Gi-hun entra nuovamente nel circuito dei giochi, stavolta sotto copertura. Non c’è più la sorpresa della prima volta, ma una tensione più sottile. Ora conosce le regole, ma deve fingere di non sapere nulla. Scopre nuovi livelli dell’organizzazione: i VIP, i trafficanti di organi, i rapporti internazionali. Il gioco non è solo coreano. È globale.

L’umanità nei personaggi secondari prende più spazio. C’è chi partecipa per salvare un figlio, chi per vendetta, chi perché semplicemente non ha più nulla da perdere. Non ci sono più buoni o cattivi: ci sono solo sfumature di disperazione.

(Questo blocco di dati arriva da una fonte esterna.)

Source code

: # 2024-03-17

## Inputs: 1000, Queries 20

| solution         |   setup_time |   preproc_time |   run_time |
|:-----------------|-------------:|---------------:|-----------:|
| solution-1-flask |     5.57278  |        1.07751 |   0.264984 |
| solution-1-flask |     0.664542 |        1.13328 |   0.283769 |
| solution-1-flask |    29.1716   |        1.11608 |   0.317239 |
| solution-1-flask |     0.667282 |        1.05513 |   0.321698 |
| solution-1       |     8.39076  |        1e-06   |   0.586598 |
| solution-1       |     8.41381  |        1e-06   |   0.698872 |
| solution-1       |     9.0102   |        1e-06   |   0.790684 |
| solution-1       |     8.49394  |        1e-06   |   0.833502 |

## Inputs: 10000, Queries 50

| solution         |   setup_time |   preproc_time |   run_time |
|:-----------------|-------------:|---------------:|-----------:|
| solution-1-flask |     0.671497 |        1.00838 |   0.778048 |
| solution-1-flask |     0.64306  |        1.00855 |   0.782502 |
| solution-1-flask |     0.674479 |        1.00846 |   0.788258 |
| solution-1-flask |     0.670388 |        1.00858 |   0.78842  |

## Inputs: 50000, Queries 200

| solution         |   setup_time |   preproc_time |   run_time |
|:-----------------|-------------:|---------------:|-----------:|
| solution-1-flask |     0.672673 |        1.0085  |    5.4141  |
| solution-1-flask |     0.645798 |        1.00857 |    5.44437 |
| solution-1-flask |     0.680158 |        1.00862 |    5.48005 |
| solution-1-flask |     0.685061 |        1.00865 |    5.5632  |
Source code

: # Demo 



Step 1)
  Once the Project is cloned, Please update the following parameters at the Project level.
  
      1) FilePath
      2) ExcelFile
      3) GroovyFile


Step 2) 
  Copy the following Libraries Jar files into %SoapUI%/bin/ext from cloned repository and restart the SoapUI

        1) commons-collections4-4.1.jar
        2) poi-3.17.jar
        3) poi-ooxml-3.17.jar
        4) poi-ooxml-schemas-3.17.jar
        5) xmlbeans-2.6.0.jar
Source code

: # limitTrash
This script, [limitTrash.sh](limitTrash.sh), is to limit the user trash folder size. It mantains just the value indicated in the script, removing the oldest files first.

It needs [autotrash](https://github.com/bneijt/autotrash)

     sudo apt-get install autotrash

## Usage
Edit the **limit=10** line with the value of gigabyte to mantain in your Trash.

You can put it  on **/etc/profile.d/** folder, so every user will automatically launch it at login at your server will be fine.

Il momento più teso arriva quando Gi-hun riesce a sabotare un gioco, causando un blackout nel sistema. È una piccola vittoria, ma sufficiente a far tremare l’organizzazione. Il Front Man, che fino a quel momento aveva preso parte al massacro fingendosi un concorrente e avvicinandosi sempre più al protagonista con l’inganno, lo scopre e finge di aiutarlo durante questa sua presa di posizione con una rivolta, ma invece di eliminarlo subito quando ne ha la possibilità, lo lascia andare. Il messaggio è chiaro: anche nel male, c’è un codice. Un riconoscimento tra chi ha visto l’abisso.

Nel finale, dove il Front Man fa credere di essere morto durante la rivolta, Gi-hun lascia intendere che la battaglia non è finita, anche visto che un suo amico, a causa della sua idea di intervenire, mettendo a rischio tutti, e della mancanza di coraggio di un concorrente, perde la vita. La stagione si chiude con una tensione sospesa, una promessa. La vera guerra deve ancora cominciare.

Squid Game non è mai stato solo un survival drama. È un racconto sulla disuguaglianza, sulla disperazione travestita da intrattenimento, sull’essere umano spinto all’estremo. Ma soprattutto, è una storia che ci chiede: cosa faresti tu, se fossi dentro quel gioco? E cosa faresti, se sapessi che quel gioco esiste davvero?